Adding Salesforce Connectivity to SQL Server
Today, many companies have existing computer systems that reside within their brick-and-mortar (on-premises) data centers. The Salesforce application (in-cloud) has become very popular Customer Relationship Management (CRM) system with many Sales departments. How can we add real time, bidirectional connectivity between Salesforce and SQL Server?
CData has developed several ways to move data between a Salesforce application and SQL Server database. These components have been bundled together into a product called DBAmp. DBAmp enables SQL Server professionals to:
- Seamlessly read and write Salesforce data from SQL Server
- Use 4 part naming convention in SQL Server with OPENQUERY to access objects in Salesforce
- Get real-time access to Salesforce data directly in SQL Server queries to simplify data access in applications and reporting
- Load Salesforce data into a SQL Server data warehouse with DBAmp stored procedures
- Ability to call DBAmp code from T-SQL stored procedures, SSIS, SSRS, Power BI and more
Please see the image below taken from the website detailing DBAmps offering.

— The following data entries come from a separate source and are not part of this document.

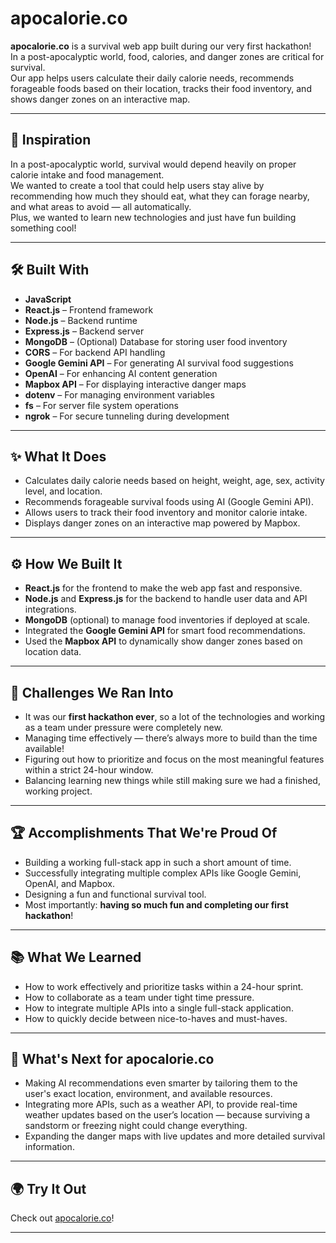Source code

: # apocalorie.co

**apocalorie.co** is a survival web app built during our very first hackathon!  
In a post-apocalyptic world, food, calories, and danger zones are critical for survival.  
Our app helps users calculate their daily calorie needs, recommends forageable foods based on their location, tracks their food inventory, and shows danger zones on an interactive map.

---

## 🚀 Inspiration
In a post-apocalyptic world, survival would depend heavily on proper calorie intake and food management.  
We wanted to create a tool that could help users stay alive by recommending how much they should eat, what they can forage nearby, and what areas to avoid — all automatically.  
Plus, we wanted to learn new technologies and just have fun building something cool!

---

## 🛠️ Built With
- **JavaScript**
- **React.js** – Frontend framework
- **Node.js** – Backend runtime
- **Express.js** – Backend server
- **MongoDB** – (Optional) Database for storing user food inventory
- **CORS** – For backend API handling
- **Google Gemini API** – For generating AI survival food suggestions
- **OpenAI** – For enhancing AI content generation
- **Mapbox API** – For displaying interactive danger maps
- **dotenv** – For managing environment variables
- **fs** – For server file system operations
- **ngrok** – For secure tunneling during development

---

## ✨ What It Does
- Calculates daily calorie needs based on height, weight, age, sex, activity level, and location.
- Recommends forageable survival foods using AI (Google Gemini API).
- Allows users to track their food inventory and monitor calorie intake.
- Displays danger zones on an interactive map powered by Mapbox.

---

## ⚙️ How We Built It
- **React.js** for the frontend to make the web app fast and responsive.
- **Node.js** and **Express.js** for the backend to handle user data and API integrations.
- **MongoDB** (optional) to manage food inventories if deployed at scale.
- Integrated the **Google Gemini API** for smart food recommendations.
- Used the **Mapbox API** to dynamically show danger zones based on location data.

---

## 🧠 Challenges We Ran Into
- It was our **first hackathon ever**, so a lot of the technologies and working as a team under pressure were completely new.
- Managing time effectively — there’s always more to build than the time available!
- Figuring out how to prioritize and focus on the most meaningful features within a strict 24-hour window.
- Balancing learning new things while still making sure we had a finished, working project.

---

## 🏆 Accomplishments That We're Proud Of
- Building a working full-stack app in such a short amount of time.
- Successfully integrating multiple complex APIs like Google Gemini, OpenAI, and Mapbox.
- Designing a fun and functional survival tool.
- Most importantly: **having so much fun and completing our first hackathon**!

---

## 📚 What We Learned
- How to work effectively and prioritize tasks within a 24-hour sprint.
- How to collaborate as a team under tight time pressure.
- How to integrate multiple APIs into a single full-stack application.
- How to quickly decide between nice-to-haves and must-haves.

---

## 🔮 What's Next for apocalorie.co
- Making AI recommendations even smarter by tailoring them to the user's exact location, environment, and available resources.
- Integrating more APIs, such as a weather API, to provide real-time weather updates based on the user’s location — because surviving a sandstorm or freezing night could change everything.
- Expanding the danger maps with live updates and more detailed survival information.

---

## 🌍 Try It Out
Check out [apocalorie.co](https://apocalorie.co)!

---



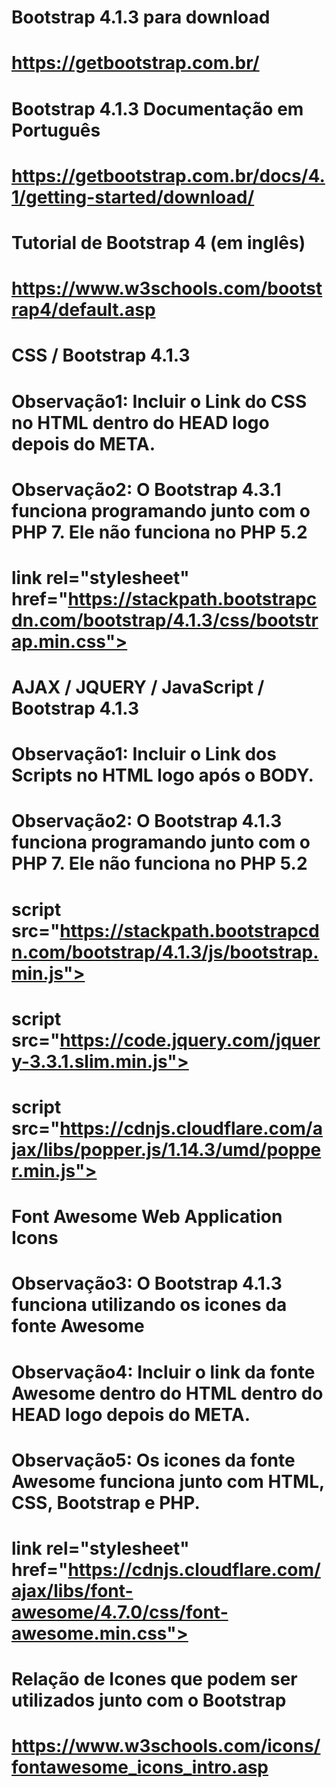 
# Bootstrap 4.1.3 para download
# https://getbootstrap.com.br/
#
#
# Bootstrap 4.1.3 Documentação em Português
# https://getbootstrap.com.br/docs/4.1/getting-started/download/
#
#
# Tutorial de Bootstrap 4 (em inglês)
# https://www.w3schools.com/bootstrap4/default.asp
#
# 
# CSS / Bootstrap 4.1.3
# Observação1: Incluir o Link do CSS no HTML dentro do HEAD logo depois do META. 
# Observação2: O Bootstrap 4.3.1 funciona programando junto com o PHP 7. Ele não funciona no PHP 5.2
# link rel="stylesheet" href="https://stackpath.bootstrapcdn.com/bootstrap/4.1.3/css/bootstrap.min.css">
#
# 
# AJAX / JQUERY / JavaScript / Bootstrap 4.1.3
# Observação1: Incluir o Link dos Scripts no HTML logo após o BODY.
# Observação2: O Bootstrap 4.1.3 funciona programando junto com o PHP 7. Ele não funciona no PHP 5.2
# script src="https://stackpath.bootstrapcdn.com/bootstrap/4.1.3/js/bootstrap.min.js"></script> 
# script src="https://code.jquery.com/jquery-3.3.1.slim.min.js"></script>  
# script src="https://cdnjs.cloudflare.com/ajax/libs/popper.js/1.14.3/umd/popper.min.js"></script>
#
#  
# Font Awesome Web Application Icons
# Observação3: O Bootstrap 4.1.3 funciona utilizando os icones da fonte Awesome
# Observação4: Incluir o link da fonte Awesome dentro do HTML dentro do HEAD logo depois do META.
# Observação5: Os icones da fonte Awesome funciona junto com HTML, CSS, Bootstrap e PHP.
# link rel="stylesheet" href="https://cdnjs.cloudflare.com/ajax/libs/font-awesome/4.7.0/css/font-awesome.min.css">
#
# Relação de Icones que podem ser utilizados junto com o Bootstrap
# https://www.w3schools.com/icons/fontawesome_icons_intro.asp
#
#  
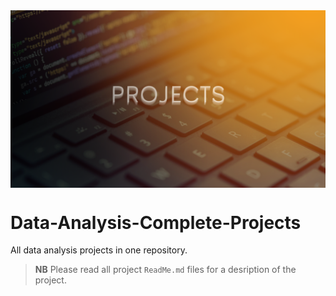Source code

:<img src="projects.png" align="center" size="100px"/>

# Data-Analysis-Complete-Projects
All data analysis projects in one repository.


> **NB**
Please read all project `ReadMe.md` files for a desription of the project.

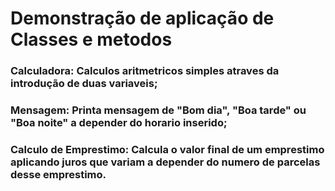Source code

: # Demonstração de aplicação de Classes e metodos
### Calculadora: Calculos aritmetricos simples atraves da introdução de duas variaveis;
### Mensagem: Printa mensagem de "Bom dia", "Boa tarde" ou "Boa noite" a depender do horario inserido;
### Calculo de Emprestimo: Calcula o valor final de um emprestimo aplicando juros que variam a depender do numero de parcelas desse emprestimo.
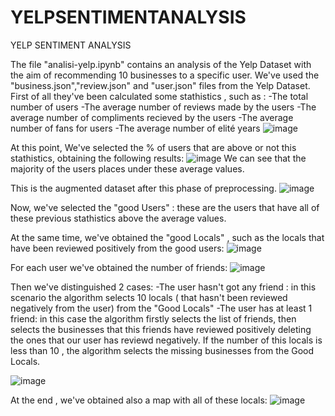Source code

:# YELPSENTIMENTANALYSIS
YELP SENTIMENT ANALYSIS

The file "analisi-yelp.ipynb" contains an analysis of the Yelp Dataset with the aim of recommending 10 businesses to a specific user.
We've used the "business.json","review.json" and "user.json" files from the Yelp Dataset.
First of all they've been calculated some stathistics , such as :
-The total number of users
-The average number of reviews made by the users
-The average number of compliments recieved by the users
-The average number of fans for users
-The average number of elité years
![image](https://user-images.githubusercontent.com/58850870/180992367-763e9237-90ca-4322-a42c-c46693f714d1.png)

At this point, We've selected the % of users that are above or not this stathistics, obtaining the following results:
![image](https://user-images.githubusercontent.com/58850870/180992679-644e15e0-2f86-4de7-a0ac-0f6226e88fd9.png)
We can see that the majority of the users places under these average values.

This is the augmented dataset after this phase of preprocessing.
![image](https://user-images.githubusercontent.com/58850870/180993430-5dc7d34b-6f1f-40b6-9aeb-229a0c3dfdb4.png)

Now, we've selected the "good Users" : these are the  users that have all of these previous stathistics above the average values.

At the same time, we've obtained the "good Locals" , such as the locals that have been reviewed positively from the good users:
![image](https://user-images.githubusercontent.com/58850870/181014000-18fd0f85-25b8-4a94-893f-776dad065858.png)

For each user we've obtained the number of friends:
![image](https://user-images.githubusercontent.com/58850870/181014106-9a90b942-2fda-4829-9d2a-98e94ae2247a.png)

Then we've distinguished 2 cases:
-The user hasn't got any friend : in this scenario the algorithm selects 10 locals ( that hasn't been reviewed negatively from the user) from the "Good Locals"
-The user has at least 1 friend: in this case the algorithm firstly selects the list of friends, then selects the businesses that this friends have reviewed positively
deleting the ones that our user has reviewd negatively. If the number of this locals is less than 10 , the algorithm selects the missing businesses from the Good Locals.

![image](https://user-images.githubusercontent.com/58850870/181015202-969e2d61-5340-4cdd-9b43-2dd02024d0f2.png)

At the end , we've obtained also a map with all of these locals:
![image](https://user-images.githubusercontent.com/58850870/181015352-c02e52a1-e507-4f67-b3d8-64fd0e93f386.png)

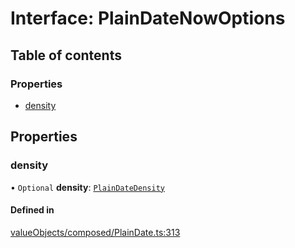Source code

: # Interface: PlainDateNowOptions

## Table of contents

### Properties

- [density](../wiki/PlainDateNowOptions#density)

## Properties

### density

• `Optional` **density**: [`PlainDateDensity`](../wiki/Exports#plaindatedensity)

#### Defined in

[valueObjects/composed/PlainDate.ts:313](https://github.com/pcprinz/DDD-basics/blob/f16da81/src/valueObjects/composed/PlainDate.ts#L313)
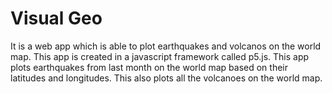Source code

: # Visual Geo
It is a web app which is able to plot earthquakes and volcanos on the world map. 
This app is created in a javascript framework called p5.js.
This app plots earthquakes from last month on the world map based on their latitudes and longitudes.
This also plots all the volcanoes on the world map.
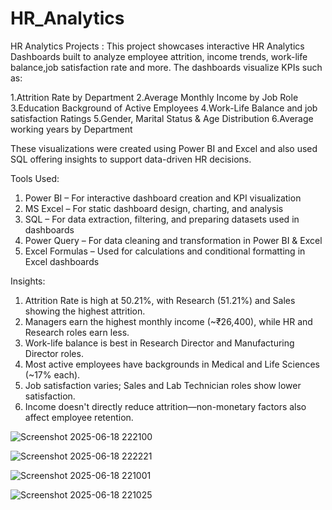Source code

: # HR_Analytics
HR Analytics Projects :
This project showcases interactive HR Analytics Dashboards built to analyze employee attrition, income trends, work-life balance,job satisfaction rate and more. The dashboards visualize KPIs such as:

1.Attrition Rate by Department
2.Average Monthly Income by Job Role
3.Education Background of Active Employees
4.Work-Life Balance and job satisfaction Ratings
5.Gender, Marital Status & Age Distribution
6.Average working years by Department

These visualizations were created using Power BI and Excel and also used SQL offering insights to support data-driven HR decisions.

Tools Used:
1. Power BI – For interactive dashboard creation and KPI visualization
2. MS Excel – For static dashboard design, charting, and analysis
3. SQL – For data extraction, filtering, and preparing datasets used in dashboards
4. Power Query – For data cleaning and transformation in Power BI & Excel
5. Excel Formulas – Used for calculations and conditional formatting in Excel dashboards

Insights:
1. Attrition Rate is high at 50.21%, with Research (51.21%) and Sales showing the highest attrition.
2. Managers earn the highest monthly income (~₹26,400), while HR and Research roles earn less.
3. Work-life balance is best in Research Director and Manufacturing Director roles.
4. Most active employees have backgrounds in Medical and Life Sciences (~17% each).
5. Job satisfaction varies; Sales and Lab Technician roles show lower satisfaction.
6. Income doesn't directly reduce attrition—non-monetary factors also affect employee retention.

![Screenshot 2025-06-18 222100](https://github.com/user-attachments/assets/283024a3-0d44-4dff-a6b5-269e52992e56)

![Screenshot 2025-06-18 222221](https://github.com/user-attachments/assets/7f5cf241-8726-47d6-971e-310f184280de)

![Screenshot 2025-06-18 221001](https://github.com/user-attachments/assets/959c7536-a9af-4953-a830-9748611e681e)

![Screenshot 2025-06-18 221025](https://github.com/user-attachments/assets/5be20917-a35d-495d-913c-cf30c44353b7)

The "Power Up Generators Inc." business is using Salesforce online to keep track of accounts, contacts, and opportunities. Our manager has asked us to create a dimensional model for reporting within our local SQL Server database. Additionally, we want to explore different ways to pull data from and push data to the cloud application.
All development of the solution will be done on a virtual machine in the Azure Cloud named vm4dbamp. I choose to use a Windows Server 2019 operating system. The image below shows the downloaded software for Google Chrome, SQL Server Developer Edition and SQL Server Management Studio stored in a temp directory. I am assuming that you already know how to deploy and configure each of these products.
There are a couple of prerequisites that need to be satisfied before installing the DBAmp software. The first prerequisite is to have an operating system version greater than 2008 R2 and a database engine version greater than 2008. Since I have the 2019 version of both products, we are in good shape.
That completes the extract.